Amazon’s range has expanded over the years and now includes music, video downloads, electronics, apparel, furniture, food, and toys, groceries. The retail giant was one of the first online retailers to add user reviews and a rating scale for their products. Product reviews are now considered one of the most effective tactics for driving sales and building consumer trust.
Other eCommerce marketplace success stories include eBay, an online auction site that debuted in 1995, and Etsy, which launched in 2005 and by 2019 saw gross merchandise sales total $4.97 billion globally.
TYPES OF E-COMMERCE
As eCommerce continues to evolve, so do the ways it’s conducted. Following are the traditional types of e-commerce models-
- Business to Consumer (B2C) B2C eCommerce is the most popular e-commerce model. Business to the consumer means that the sale is taking place between a business and a consumer. For example, you buy stationery from an online retailer. For example, Ikea, Netflix, Flipkart, Amazon are a few companies that engage in B2C eCommerce.

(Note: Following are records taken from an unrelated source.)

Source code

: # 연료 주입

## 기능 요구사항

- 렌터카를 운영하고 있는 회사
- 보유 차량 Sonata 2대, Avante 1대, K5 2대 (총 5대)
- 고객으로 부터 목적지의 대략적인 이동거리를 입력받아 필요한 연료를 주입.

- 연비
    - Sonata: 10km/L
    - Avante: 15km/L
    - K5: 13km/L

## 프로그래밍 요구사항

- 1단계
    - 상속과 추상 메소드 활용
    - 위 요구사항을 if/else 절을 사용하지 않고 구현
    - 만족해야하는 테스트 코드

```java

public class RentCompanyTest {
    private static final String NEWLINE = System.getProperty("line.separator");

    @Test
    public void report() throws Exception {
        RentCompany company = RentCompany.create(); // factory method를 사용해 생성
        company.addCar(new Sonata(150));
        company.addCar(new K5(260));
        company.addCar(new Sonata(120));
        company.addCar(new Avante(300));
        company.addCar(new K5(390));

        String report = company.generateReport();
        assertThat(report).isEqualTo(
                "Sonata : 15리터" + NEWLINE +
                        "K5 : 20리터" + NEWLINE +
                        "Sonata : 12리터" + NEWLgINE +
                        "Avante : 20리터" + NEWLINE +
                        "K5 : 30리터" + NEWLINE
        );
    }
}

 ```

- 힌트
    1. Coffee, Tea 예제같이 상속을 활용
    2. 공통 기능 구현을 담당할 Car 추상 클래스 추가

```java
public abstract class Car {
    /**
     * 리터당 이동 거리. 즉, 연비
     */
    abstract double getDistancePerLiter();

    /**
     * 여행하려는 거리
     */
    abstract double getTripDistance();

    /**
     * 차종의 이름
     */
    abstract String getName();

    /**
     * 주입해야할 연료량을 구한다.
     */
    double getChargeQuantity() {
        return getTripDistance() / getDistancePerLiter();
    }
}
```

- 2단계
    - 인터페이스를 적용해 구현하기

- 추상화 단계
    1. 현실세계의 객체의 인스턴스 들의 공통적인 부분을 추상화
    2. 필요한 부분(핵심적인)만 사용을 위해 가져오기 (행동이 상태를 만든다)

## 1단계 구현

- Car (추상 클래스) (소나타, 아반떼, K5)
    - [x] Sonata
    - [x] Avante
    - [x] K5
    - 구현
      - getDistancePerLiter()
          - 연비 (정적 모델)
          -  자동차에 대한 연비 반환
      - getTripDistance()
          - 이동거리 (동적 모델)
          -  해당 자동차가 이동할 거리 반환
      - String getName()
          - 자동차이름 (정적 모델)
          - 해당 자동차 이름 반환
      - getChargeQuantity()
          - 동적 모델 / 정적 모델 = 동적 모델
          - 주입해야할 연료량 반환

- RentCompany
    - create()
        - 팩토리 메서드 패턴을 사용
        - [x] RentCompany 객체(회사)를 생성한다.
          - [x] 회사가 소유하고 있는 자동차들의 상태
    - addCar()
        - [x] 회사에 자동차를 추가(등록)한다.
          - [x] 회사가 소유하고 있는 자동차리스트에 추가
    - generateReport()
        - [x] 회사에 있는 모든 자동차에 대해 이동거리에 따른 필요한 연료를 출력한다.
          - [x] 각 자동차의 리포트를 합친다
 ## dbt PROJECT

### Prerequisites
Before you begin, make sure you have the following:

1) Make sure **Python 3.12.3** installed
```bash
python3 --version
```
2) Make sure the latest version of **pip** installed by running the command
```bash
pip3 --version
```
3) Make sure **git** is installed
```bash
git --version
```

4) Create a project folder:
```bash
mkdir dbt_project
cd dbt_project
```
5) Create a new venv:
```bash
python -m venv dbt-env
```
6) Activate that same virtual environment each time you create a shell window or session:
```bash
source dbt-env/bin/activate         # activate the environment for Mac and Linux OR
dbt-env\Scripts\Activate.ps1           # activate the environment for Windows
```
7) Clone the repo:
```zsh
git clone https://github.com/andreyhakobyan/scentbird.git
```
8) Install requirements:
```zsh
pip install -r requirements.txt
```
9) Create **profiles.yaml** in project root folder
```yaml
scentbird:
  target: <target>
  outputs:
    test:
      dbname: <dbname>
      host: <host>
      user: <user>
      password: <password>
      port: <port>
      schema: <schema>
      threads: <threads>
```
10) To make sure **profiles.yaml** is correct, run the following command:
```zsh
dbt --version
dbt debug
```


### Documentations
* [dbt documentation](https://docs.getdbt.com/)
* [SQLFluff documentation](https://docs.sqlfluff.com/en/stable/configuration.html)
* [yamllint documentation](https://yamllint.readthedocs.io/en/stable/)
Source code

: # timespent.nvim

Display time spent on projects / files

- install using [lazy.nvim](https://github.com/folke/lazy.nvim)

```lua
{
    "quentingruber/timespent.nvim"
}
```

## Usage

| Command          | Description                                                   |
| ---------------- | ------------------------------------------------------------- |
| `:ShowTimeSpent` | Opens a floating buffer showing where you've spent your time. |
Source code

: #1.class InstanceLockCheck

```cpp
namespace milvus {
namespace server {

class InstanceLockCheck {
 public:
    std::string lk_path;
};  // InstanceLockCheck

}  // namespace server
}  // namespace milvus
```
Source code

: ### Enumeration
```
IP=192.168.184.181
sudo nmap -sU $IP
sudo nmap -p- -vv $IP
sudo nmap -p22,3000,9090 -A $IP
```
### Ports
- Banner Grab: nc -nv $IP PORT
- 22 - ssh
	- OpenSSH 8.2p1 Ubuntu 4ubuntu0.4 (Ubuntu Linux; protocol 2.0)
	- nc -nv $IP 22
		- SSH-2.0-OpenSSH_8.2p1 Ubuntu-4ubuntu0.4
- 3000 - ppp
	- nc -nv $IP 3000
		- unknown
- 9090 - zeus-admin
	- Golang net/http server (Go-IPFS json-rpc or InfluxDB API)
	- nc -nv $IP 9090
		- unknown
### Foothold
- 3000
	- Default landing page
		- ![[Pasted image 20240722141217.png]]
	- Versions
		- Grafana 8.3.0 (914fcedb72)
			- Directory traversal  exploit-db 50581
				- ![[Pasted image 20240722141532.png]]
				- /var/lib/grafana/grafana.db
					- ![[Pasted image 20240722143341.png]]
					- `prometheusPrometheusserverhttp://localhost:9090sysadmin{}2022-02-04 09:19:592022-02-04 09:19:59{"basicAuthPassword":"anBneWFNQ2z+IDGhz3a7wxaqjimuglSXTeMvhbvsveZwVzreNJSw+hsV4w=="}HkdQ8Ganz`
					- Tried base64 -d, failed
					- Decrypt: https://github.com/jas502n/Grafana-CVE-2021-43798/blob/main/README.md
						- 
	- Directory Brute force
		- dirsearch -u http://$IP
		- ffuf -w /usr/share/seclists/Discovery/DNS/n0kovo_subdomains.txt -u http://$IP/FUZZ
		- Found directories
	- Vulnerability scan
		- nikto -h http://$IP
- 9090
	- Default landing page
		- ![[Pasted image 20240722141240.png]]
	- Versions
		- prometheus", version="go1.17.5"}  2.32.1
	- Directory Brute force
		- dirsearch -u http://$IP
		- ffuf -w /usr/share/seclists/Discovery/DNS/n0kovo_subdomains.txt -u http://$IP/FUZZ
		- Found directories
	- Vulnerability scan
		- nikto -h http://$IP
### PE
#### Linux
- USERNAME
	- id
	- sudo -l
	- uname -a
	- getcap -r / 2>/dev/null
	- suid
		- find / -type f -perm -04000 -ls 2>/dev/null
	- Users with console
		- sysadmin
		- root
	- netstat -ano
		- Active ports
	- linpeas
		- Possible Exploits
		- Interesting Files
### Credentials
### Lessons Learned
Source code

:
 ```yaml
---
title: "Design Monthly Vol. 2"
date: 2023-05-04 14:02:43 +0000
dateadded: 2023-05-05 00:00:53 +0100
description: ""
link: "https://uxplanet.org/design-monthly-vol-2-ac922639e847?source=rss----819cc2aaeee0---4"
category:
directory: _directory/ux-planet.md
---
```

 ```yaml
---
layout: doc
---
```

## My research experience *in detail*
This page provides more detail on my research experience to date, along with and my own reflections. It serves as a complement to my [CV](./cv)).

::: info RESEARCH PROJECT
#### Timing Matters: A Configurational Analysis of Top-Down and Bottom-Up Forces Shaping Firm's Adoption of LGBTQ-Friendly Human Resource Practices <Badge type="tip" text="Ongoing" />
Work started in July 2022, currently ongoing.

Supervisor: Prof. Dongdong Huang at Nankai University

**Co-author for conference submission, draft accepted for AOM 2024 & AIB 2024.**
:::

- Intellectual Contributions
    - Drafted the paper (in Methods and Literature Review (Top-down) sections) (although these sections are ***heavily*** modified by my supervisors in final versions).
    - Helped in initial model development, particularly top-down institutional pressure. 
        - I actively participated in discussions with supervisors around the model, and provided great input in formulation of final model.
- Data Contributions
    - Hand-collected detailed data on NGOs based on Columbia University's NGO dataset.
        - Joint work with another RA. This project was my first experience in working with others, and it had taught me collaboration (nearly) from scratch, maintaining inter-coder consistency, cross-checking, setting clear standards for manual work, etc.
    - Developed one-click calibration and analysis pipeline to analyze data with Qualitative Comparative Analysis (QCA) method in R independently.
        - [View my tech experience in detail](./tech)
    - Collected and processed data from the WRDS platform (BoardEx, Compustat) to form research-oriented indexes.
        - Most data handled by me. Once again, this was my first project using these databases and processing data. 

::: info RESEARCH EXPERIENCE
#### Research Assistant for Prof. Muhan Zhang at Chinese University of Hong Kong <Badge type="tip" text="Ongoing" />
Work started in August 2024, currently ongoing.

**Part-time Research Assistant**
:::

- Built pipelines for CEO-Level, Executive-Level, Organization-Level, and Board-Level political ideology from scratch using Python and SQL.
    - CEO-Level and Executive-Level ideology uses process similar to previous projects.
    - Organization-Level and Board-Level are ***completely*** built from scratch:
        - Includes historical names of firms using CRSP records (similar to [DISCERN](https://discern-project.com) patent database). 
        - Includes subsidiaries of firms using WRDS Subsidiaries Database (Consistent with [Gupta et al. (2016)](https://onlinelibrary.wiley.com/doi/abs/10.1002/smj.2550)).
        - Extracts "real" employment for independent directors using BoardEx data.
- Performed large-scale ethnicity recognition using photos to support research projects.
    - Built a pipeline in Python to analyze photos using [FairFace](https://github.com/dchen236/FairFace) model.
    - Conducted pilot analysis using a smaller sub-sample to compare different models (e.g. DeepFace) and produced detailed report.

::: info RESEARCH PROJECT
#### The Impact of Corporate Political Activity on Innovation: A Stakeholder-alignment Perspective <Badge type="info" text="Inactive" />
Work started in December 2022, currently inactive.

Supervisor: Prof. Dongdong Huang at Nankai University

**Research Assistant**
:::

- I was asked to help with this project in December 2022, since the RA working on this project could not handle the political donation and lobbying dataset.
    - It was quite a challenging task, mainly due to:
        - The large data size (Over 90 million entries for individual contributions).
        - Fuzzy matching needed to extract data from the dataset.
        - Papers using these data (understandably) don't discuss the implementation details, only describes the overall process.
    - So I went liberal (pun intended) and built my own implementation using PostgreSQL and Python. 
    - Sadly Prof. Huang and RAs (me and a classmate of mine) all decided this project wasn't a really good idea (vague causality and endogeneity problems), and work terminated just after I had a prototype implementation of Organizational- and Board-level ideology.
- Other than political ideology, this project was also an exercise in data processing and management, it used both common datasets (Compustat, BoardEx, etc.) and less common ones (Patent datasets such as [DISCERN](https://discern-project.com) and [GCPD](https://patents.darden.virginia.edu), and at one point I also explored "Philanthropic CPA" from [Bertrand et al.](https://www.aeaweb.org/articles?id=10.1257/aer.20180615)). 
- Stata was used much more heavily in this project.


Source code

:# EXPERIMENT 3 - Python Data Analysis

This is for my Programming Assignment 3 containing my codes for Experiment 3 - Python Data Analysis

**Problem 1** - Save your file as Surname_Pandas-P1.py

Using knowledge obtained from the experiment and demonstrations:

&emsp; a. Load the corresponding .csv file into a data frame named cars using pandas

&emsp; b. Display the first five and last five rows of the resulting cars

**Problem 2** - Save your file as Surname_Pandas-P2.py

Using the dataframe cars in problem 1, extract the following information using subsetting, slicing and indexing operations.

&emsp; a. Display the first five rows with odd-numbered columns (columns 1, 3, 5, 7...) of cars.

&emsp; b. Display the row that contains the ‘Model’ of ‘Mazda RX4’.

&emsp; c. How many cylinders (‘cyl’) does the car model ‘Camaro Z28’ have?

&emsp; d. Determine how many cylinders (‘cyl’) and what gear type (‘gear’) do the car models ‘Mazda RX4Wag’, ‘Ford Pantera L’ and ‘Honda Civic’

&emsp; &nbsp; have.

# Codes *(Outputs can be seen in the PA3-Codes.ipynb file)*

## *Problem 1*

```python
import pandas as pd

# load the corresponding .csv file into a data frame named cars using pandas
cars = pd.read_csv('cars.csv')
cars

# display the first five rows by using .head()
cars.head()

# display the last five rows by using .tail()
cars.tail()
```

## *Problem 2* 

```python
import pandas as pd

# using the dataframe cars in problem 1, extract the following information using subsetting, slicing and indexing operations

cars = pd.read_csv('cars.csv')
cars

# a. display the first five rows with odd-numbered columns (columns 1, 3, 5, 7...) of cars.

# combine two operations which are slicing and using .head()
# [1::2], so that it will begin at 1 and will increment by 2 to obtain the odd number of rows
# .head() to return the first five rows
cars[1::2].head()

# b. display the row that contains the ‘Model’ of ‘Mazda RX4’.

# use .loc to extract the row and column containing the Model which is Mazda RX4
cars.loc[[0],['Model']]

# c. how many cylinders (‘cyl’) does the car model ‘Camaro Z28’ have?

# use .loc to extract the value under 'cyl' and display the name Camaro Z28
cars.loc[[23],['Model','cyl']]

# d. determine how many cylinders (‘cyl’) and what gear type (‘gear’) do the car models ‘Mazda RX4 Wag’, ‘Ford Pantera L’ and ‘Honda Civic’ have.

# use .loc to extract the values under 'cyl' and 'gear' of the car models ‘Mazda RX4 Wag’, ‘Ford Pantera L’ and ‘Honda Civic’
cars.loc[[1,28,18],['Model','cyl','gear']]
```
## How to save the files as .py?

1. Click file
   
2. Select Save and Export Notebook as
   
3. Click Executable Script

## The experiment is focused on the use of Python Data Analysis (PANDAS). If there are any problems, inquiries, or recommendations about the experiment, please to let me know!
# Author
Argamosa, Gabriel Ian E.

- Business to Business (B2B): B2B e-commerce refers to a business selling a good or service to another business, for example- a manufacturer and wholesaler, or a wholesaler and a retailer. Business to business e-commerce doesn’t include consumers and usually involves products like raw materials, software, or products that are combined to maybe further create a product. Manufacturers also sell directly to retailers via B2B.
- Direct to Consumer (D2C): Direct to consumer e-commerce is the latest model of eCommerce. D2C means that a brand is selling directly to its end customer without going through a retailer, distributor, or wholesaler. Subscriptions are a popular D2C item, and social selling via platforms like Instagram, Pinterest, Facebook, Snapchat, etc. are popular platforms for direct-to-consumer.
- Consumer to Consumer (C2C): C2C e-commerce refers to the sale of goods or services to another consumer. Consumer-to-consumer sales take place on platforms like eBay, Etsy, Fivver, etc.
- Consumer to Business (C2B): Consumer to business is when an individual sells their services or goods to a business organization. C2B includes influencers offering exposure, photographers, consultants, freelance writers, and so
THE BENEFITS OF E-COMMERCE
Ecommerce offers a bunch of benefits. Following are some of the most common benefits-
1. Global marketplace
Customers from around the world can easily shop on eCommerce sites. Companies are no longer restricted by geography or physical barriers.
2. Personalization and customer experience
E-commerce marketplaces can create user profiles that allow them to personalize the products offered to them and make suggestions for other products that they might find interesting. This improves the customer experience by making shoppers feel understood on a personal level and it also helps in increasing brand loyalty.
Online commerce makes purchases simpler, faster, and less time-consuming, allowing for 24-hour sales, quick delivery, and easy returns. For example, Amazon now offers 2 day delivery with Amazon Prime subscription.
4. Minimized expenses
Since physical stores are no longer required, digital sellers can launch online stores with minimal startup and operating costs.
5. Wide product range
With eCommerce, consumers have the luxury of browsing a wide range of products to make an informed purchase decision. They now have choices they can make from different brands, quality, price, time of delivery, and so on.
THE DRAWBACKS OF E-COMMERCE
1. Privacy and security concerns
Consumers still hesitate to share their personal information on an eCommerce site in the fear of fraud especially in the case of credit & debit cards, bank transactions online shopping.
2. Lack of engagement
In some cases, engagement between a consumer and seller seems necessary, like in the case of apparel shopping. In the case of apparel shopping determining the size, color, material, etc of the clothes is difficult.
3. Delivery time
In eCommerce, the time taken in the delivery of a product can vary and it can take longer than expected in some cases. In some cases, the product might never get delivered. If you the product to be delivered to faster then you will have pay extra express shipping cost which also seems unfavorable in some cases.